What you are asked to do: In the data that follows, find the line with "Authorship and Verification"; transcribe it, every later line up to the one with "- documentation updated", and that line as well, exactly and with no others.

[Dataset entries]
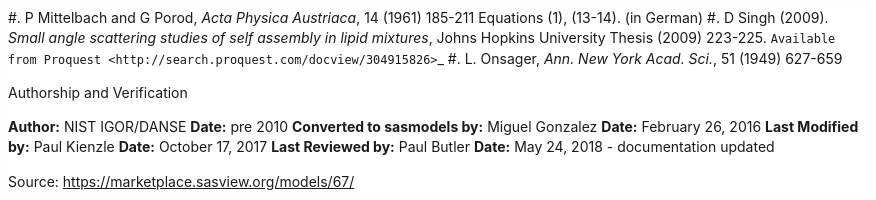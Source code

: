 #. P Mittelbach and G Porod, *Acta Physica Austriaca*, 14 (1961) 185-211    Equations (1), (13-14). (in German) #. D Singh (2009). *Small angle scattering studies of self assembly in    lipid mixtures*, Johns Hopkins University Thesis (2009) 223-225. `Available    from Proquest <http://search.proquest.com/docview/304915826>`_ #.  L. Onsager, *Ann. New York Acad. Sci.*, 51 (1949) 627-659

Authorship and Verification

**Author:** NIST IGOR/DANSE **Date:** pre 2010 **Converted to sasmodels by:** Miguel Gonzalez **Date:** February 26, 2016 **Last Modified by:** Paul Kienzle **Date:** October 17, 2017 **Last Reviewed by:** Paul Butler **Date:** May 24, 2018 - documentation updated

Source: https://marketplace.sasview.org/models/67/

Response to the exercise:
Authorship and Verification

**Author:** NIST IGOR/DANSE **Date:** pre 2010 **Converted to sasmodels by:** Miguel Gonzalez **Date:** February 26, 2016 **Last Modified by:** Paul Kienzle **Date:** October 17, 2017 **Last Reviewed by:** Paul Butler **Date:** May 24, 2018 - documentation updated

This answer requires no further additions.